Pourquoi est-ce devenu si difficile, si inhabituel, si contre-intuitif, d’admirer les réussites du voisin ? Alors qu’humilier le voisin, diaboliser le voisin, coloniser le voisin, mépriser le voisin, c’est plus que jamais la routine !

Pourquoi est-ce devenu si difficile, si inhabituel, si contre-intuitif, de regarder juste vers le haut ? On est en 2017, on devrait être en train de coloniser Mars !

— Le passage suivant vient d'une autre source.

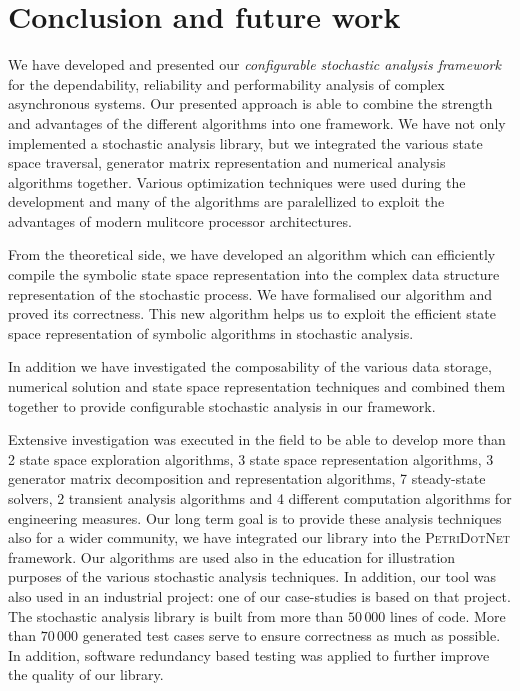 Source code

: \chapter{Conclusion and future work}
\label{chap:conclusion}

We have developed and presented our \emph{configurable stochastic
  analysis framework} for the dependability, reliability and
performability analysis of complex asynchronous systems.  Our
presented approach is able to combine the strength and advantages of
the different algorithms into one framework.  We have not only
implemented a stochastic analysis library, but we integrated the
various state space traversal, generator matrix representation and
numerical analysis algorithms together. Various optimization
techniques were used during the development and many of the algorithms
are paralellized to exploit the advantages of modern mulitcore
processor architectures.

From the theoretical side, we have developed an algorithm which can
efficiently compile the symbolic state space representation into the
complex data structure representation of the stochastic process. We
have formalised our algorithm and proved its correctness. 
This new algorithm helps us to exploit the efficient state space
representation of symbolic algorithms in stochastic analysis.

In addition
we have investigated the composability of the various data storage,
numerical solution and state space representation techniques and
combined them together to provide configurable stochastic analysis
in our framework.

Extensive investigation was executed in the field to be able to
develop more than 2 state space exploration algorithms, 3 state space
representation algorithms, 3 generator matrix decomposition and
representation algorithms, 7 steady-state solvers, 2 transient
analysis algorithms and 4 different computation algorithms for
engineering measures.  Our long term goal is to provide these analysis
techniques also for a wider community, we have integrated our library
into the \textsc{PetriDotNet} framework. Our algorithms are used also
in the education for illustration purposes of the various stochastic
analysis techniques. In addition, our tool was also used in an
industrial project: one of our case-studies is based on that project.
The stochastic analysis library is built from more than $50\,000$
lines of code. More than $70\,000$ generated test cases serve to
ensure correctness as much as possible. In addition, software
redundancy based testing was applied to further improve the quality of
our library.

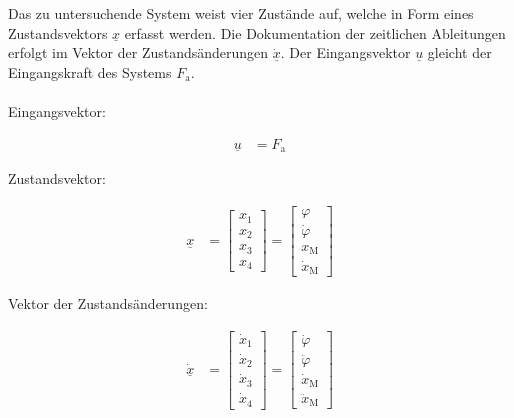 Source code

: Das zu untersuchende System weist vier Zustände auf, welche in Form eines Zustandsvektors $\underline{x}$ erfasst werden. Die Dokumentation der zeitlichen Ableitungen erfolgt im Vektor der Zustandsänderungen $\dot{\underline{x}}$. Der Eingangsvektor $\underline{u}$ gleicht der Eingangskraft des Systems $F_{\mathrm{a}}$.\\\\
Eingangsvektor:

\begin{align}\label{eq:Gleichung23}
    \underline{u} &= F_{\mathrm{a}}
\end{align}

Zustandsvektor:

\begin{align}
    \underline{x} &=
    \begin{bmatrix}\label{eq:Gleichung24}
        x_{\mathrm{1}} \\
        x_{\mathrm{2}} \\
        x_{\mathrm{3}} \\
        x_{\mathrm{4}}
    \end{bmatrix} =
    \begin{bmatrix}
        \varphi         \\
        \dot \varphi    \\
        x_{\mathrm{M}}  \\
        \dot x_{\mathrm{M}}
    \end{bmatrix}
\end{align}

Vektor der Zustandsänderungen:

\begin{align}\label{eq:Gleichung25}
    \dot{\underline{x}} &=
    \begin{bmatrix}
        \dot x_{\mathrm{1}} \\
        \dot x_{\mathrm{2}} \\
        \dot x_{\mathrm{3}} \\
        \dot x_{\mathrm{4}}
    \end{bmatrix} =
    \begin{bmatrix}
        \dot{\varphi}           \\
        \ddot{\varphi}          \\
        \dot{x}_{\mathrm{M}}    \\
        \ddot{x}_{\mathrm{M}}
    \end{bmatrix}
\end{align}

Je ne sais pas répondre à ces questions. Elles me troublent pourtant.

Alors on peut dire — et on dira — toutes sortes de choses sur les Émirats Arabes Unis, sur Dubai, sur Sheikh Mo, sur leurs esclaves, sur leurs aberrations, sur leurs gaspillages, sur leurs guerres, sur leur or noir… mais ce qu’ils ont réussi, en particulier la Burj Khalifa, il faut en être fier, parce que ça fait partie de l’humanité, parce que c’est une réussite pour toute l’humanité, parce qu’il n’y a qu’une seule humanité, et, pour l’instant, une seule planète.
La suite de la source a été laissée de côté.